I miss Metric, a lot, but they have promised a new album - already in the can - that will be released in early 2009.

Here's another surprise: Sunday at Devil Dirt was certainly one good thing in 2008; now Isobel Campbell and Mark Lanegan have spoiled us with a bonus for Christmas! It is a CD EP called 'Keep Me In Mind Sweetheart' and, while the title track does feature on the album the other five here, also recorded during the album sessions, do not and tend to be more mellow than those tracks that appeared on the album.

The artwork for the EP...

...probably mirrors the sentiment and 'Asleep On A Sixpence' and
'Rambing Rose, Creeping Vine' particularly do so.

Saturday, November 29, 2008

Boca al Lupo

One of the facts of getting older is, perhaps, that you should pay more attention to your own sanity. I'm still not sure how this works but, for me at least, this seems to include the realisation that I like a far wider range of music than I did when I was a teenager. It is true that what I liked then was not just current chart; now I like a diverse range but it still includes plenty of chart music. I liked much folk/roots music then too and I still do. Wholly electronic music is something that I'd never really considered until somehow, and quite why I can no longer remember, I decided to give it a try...

If, however, you had asked me about this kind of electronica three years ago I'd have questioned both your sanity and mine.

Then I discovered that I like it! Not all of it, of course, but that applies equally to any category of music. One of the first albums I bought in this genre was the 2007 re-release of Xela - For Frosty Mornings and Summer Nights.
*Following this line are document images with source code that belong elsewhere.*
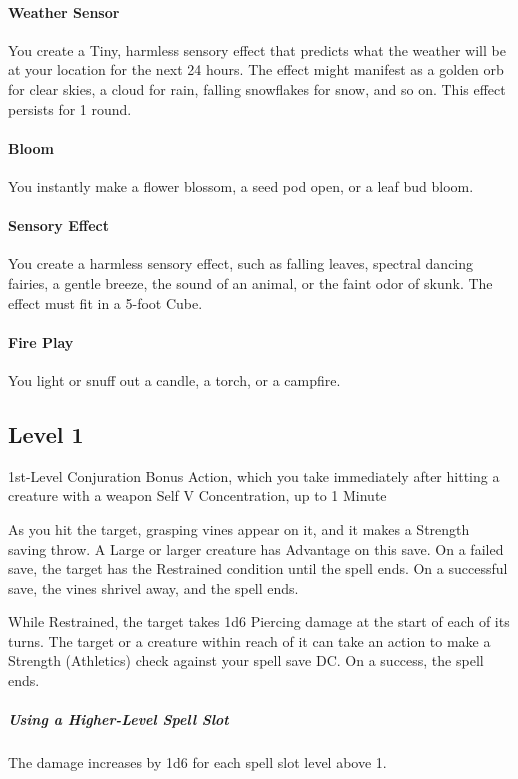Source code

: \documentclass[letterpaper,openany,oneside,twocolumn]{book}
\begin{document}
\paragraph*{Weather Sensor} You create a Tiny, harmless sensory effect that predicts what the weather will be at your location for the next 24 hours. The effect might manifest as a golden orb for clear skies, a cloud for rain, falling snowflakes for snow, and so on. This effect persists for 1 round.

\paragraph*{Bloom} You instantly make a flower blossom, a seed pod open, or a leaf bud bloom.

\paragraph*{Sensory Effect} You create a harmless sensory effect, such as falling leaves, spectral dancing fairies, a gentle breeze, the sound of an animal, or the faint odor of skunk. The effect must fit in a 5-foot Cube.

\paragraph*{Fire Play} You light or snuff out a candle, a torch, or a campfire.

\subsection*{Level 1}
	{1st-Level Conjuration}
	{Bonus Action, which you take immediately after hitting a creature with a weapon}
	{Self}
	{V}
	{Concentration, up to 1 Minute}

As you hit the target, grasping vines appear on it, and it makes a Strength saving throw. A Large or larger creature has Advantage on this save. On a failed save, the target has the Restrained condition until the spell ends. On a successful save, the vines shrivel away, and the spell ends.

While Restrained, the target takes 1d6 Piercing damage at the start of each of its turns. The target or a creature within reach of it can take an action to make a Strength (Athletics) check against your spell save DC. On a success, the spell ends.

\subparagraph*{Using a Higher-Level Spell Slot} The damage increases by 1d6 for each spell slot level above 1.
\end{document}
I was acquainted with releases by the 'Type Records' label before that but this was my first experience of Xela and I mentioned it here.

The new Xela album In Boca Al Lupo was pre-released on 2 x 12" vinyl on 24 November TYPE043V. It is wonderful and, although I have not yet listened to it sufficiently often to fully appreciate it, my thoughts are that it is rather more movingly sinister and organic than Frosty Mornings... but like it totally without lyric. It is a shame that it wasn't available in time for my suggestions for Halloween music, as it would have been the perfect dénouement.
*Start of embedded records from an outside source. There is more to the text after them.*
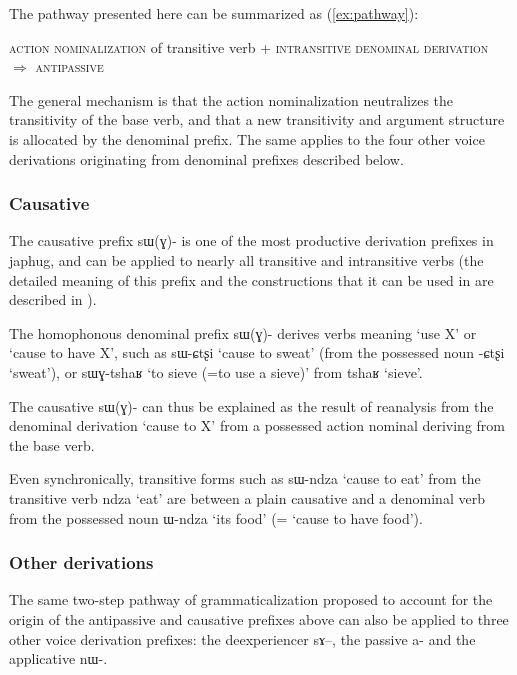 \documentclass[oldfontcommands,oneside,a4paper,11pt]{article}
\newcommand{\ipa}[1]{{\phon #1}} %
\begin{document}
The pathway presented here can be summarized as (\ref{ex:pathway}):

\begin{exe}
\ex \label{ex:pathway}
\glt \textsc{action nominalization} of transitive verb + \textsc{intransitive denominal derivation} $\Rightarrow$ \textsc{antipassive}
\end{exe}

The general mechanism is that the action nominalization neutralizes the transitivity of the base verb, and that a new transitivity and argument structure is allocated by the denominal prefix. The same applies to the four other voice derivations originating from denominal prefixes described below.

\subsubsection{Causative}
The causative prefix \ipa{sɯ(ɣ)-} is one of the most productive derivation prefixes in japhug, and can be applied to nearly all transitive and intransitive verbs (the detailed meaning of this prefix and the constructions that it can be used in are described in \citealt{jacques15causative}). 

 The homophonous denominal prefix \ipa{sɯ(ɣ)-} derives verbs meaning `use X' or `cause to have X', such as \ipa{sɯ-ɕtʂi} `cause to sweat' (from the possessed noun \ipa{-ɕtʂi} `sweat'), or \ipa{sɯɣ-tshaʁ} `to sieve (=to use a sieve)' from \ipa{tshaʁ} `sieve'. 

The causative \ipa{sɯ(ɣ)-} can thus be explained as the result of reanalysis from the denominal derivation `cause to X' from a possessed action nominal deriving from the base verb. 

Even synchronically, transitive forms such as \ipa{sɯ-ndza} `cause to eat' from the transitive verb \ipa{ndza} `eat' are between a plain causative and a denominal verb from the possessed noun \ipa{ɯ-ndza} `its food' (= `cause to have food'). 



\subsubsection{Other derivations}
The same two-step pathway of grammaticalization proposed to account for the origin of the antipassive and causative prefixes above can also be applied to three other voice derivation prefixes: the deexperiencer \ipa{sɤ--}, the passive \ipa{a-} and the applicative \ipa{nɯ-}.
\end{document}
In Boca Al Lupo is released (in the UK on import) on CD on 9 December 2008 but you might still be able to get the vinyl version here.
A prolific artist without doubt but some Xela releases have to be grabbed as soon as they appear and this, a 12" vinyl only collaboration with the The North Sea, is a good example...


Friday, November 28, 2008

An obvious revelation - Rocket Science For Dummies...
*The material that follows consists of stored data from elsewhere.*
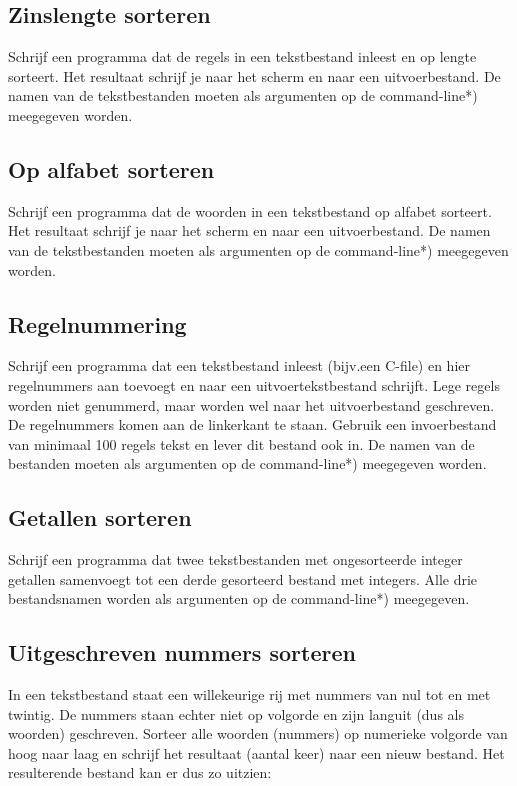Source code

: \documentclass[a4paper,10pt,fleqn,twoside]{article}
\begin{document}
\subsection{Zinslengte sorteren}
Schrijf een programma dat de regels in een tekstbestand inleest en op lengte sorteert. Het resultaat schrijf je naar het scherm en naar een uitvoerbestand. De namen van de tekstbestanden moeten als argumenten op de command-line*) meegegeven worden.

\subsection{Op alfabet sorteren}
Schrijf een programma dat de woorden in een tekstbestand op alfabet sorteert. Het resultaat schrijf je naar het scherm en naar een uitvoerbestand. De namen van de tekstbestanden moeten als argumenten op de command-line*) meegegeven worden.

\subsection{Regelnummering}
Schrijf een programma dat een tekstbestand inleest (bijv.\@ een C-file) en hier regelnummers aan toevoegt en naar een uitvoertekstbestand schrijft. Lege regels worden niet genummerd, maar worden wel naar het uitvoerbestand geschreven. De regelnummers komen aan de linkerkant te staan. Gebruik een invoerbestand van minimaal 100 regels tekst en lever dit bestand ook in. De namen van de bestanden moeten als argumenten op de command-line*) meegegeven worden.

\subsection{Getallen sorteren }
Schrijf een programma dat twee tekstbestanden met ongesorteerde integer getallen samenvoegt tot een derde gesorteerd bestand met integers. Alle drie bestandsnamen worden als argumenten op de command-line*) meegegeven.

\subsection{Uitgeschreven nummers sorteren}
In een tekstbestand staat een willekeurige rij met nummers van nul tot en met twintig. De nummers staan echter niet op volgorde en zijn languit (dus als woorden) geschreven. Sorteer alle woorden (nummers) op numerieke volgorde van hoog naar laag en schrijf het resultaat (aantal keer) naar een nieuw bestand. Het resulterende bestand kan er dus zo uitzien:
\end{document}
I've known this before but never allowed myself to believe that it is true. It follows on from the fact that, some years ago, I decided to buy music I was interested in, whether it is "popular" or otherwise. For a long time I have had no problem with current pop and this year I have finally given in and acknowledged that, however many albums I buy and however much I like them (or don't), I will only ever be able to scratch the surface of what I might like whether it is totally commercial or rather obscure and from wherever it comes. This new reality has certainly influenced my purchases and listening this year and, quite probably, kept me relatively sane.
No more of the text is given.